■ DIRECTIONS:
Copy each line of the material in which the word "Master" appears.

■ DATA RECORDS:
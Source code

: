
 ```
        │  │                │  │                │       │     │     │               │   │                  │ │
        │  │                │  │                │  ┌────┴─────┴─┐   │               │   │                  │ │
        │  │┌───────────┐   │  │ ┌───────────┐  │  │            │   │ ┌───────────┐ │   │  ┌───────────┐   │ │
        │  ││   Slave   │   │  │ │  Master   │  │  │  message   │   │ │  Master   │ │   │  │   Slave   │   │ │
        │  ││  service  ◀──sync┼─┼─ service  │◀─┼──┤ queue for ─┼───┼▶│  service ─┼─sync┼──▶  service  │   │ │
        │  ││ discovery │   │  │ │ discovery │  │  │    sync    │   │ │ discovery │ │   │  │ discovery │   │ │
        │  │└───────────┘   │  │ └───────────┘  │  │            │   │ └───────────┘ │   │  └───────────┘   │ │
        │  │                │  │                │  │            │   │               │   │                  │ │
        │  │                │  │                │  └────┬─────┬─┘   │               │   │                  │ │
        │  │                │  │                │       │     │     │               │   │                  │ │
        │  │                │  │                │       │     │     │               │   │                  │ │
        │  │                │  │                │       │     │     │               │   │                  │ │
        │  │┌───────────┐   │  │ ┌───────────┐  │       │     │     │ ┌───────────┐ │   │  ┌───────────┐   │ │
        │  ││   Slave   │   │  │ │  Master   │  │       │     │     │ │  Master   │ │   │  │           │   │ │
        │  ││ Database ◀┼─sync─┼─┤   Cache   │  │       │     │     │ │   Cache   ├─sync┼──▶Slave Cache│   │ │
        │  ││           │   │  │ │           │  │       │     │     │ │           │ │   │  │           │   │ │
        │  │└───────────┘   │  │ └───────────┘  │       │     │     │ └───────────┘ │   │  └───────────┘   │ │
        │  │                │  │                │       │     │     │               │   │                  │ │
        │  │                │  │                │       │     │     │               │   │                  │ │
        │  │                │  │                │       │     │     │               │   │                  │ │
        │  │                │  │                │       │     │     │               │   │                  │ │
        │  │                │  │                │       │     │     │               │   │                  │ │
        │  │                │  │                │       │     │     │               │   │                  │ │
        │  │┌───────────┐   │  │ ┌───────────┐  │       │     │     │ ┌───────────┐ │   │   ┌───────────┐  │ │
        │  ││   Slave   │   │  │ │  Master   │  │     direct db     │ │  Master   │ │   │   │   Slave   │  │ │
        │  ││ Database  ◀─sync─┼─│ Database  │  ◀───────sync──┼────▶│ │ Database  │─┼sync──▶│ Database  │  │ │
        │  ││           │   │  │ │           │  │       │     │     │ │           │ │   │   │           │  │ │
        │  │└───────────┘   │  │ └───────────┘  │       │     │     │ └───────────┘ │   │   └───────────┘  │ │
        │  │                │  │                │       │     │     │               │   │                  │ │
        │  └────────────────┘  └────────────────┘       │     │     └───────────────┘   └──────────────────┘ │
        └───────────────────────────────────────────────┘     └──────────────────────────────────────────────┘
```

■ ANSWER BOX:
        │  ││   Slave   │   │  │ │  Master   │  │  │  message   │   │ │  Master   │ │   │  │   Slave   │   │ │
        │  ││   Slave   │   │  │ │  Master   │  │       │     │     │ │  Master   │ │   │  │           │   │ │
        │  ││   Slave   │   │  │ │  Master   │  │     direct db     │ │  Master   │ │   │   │   Slave   │  │ │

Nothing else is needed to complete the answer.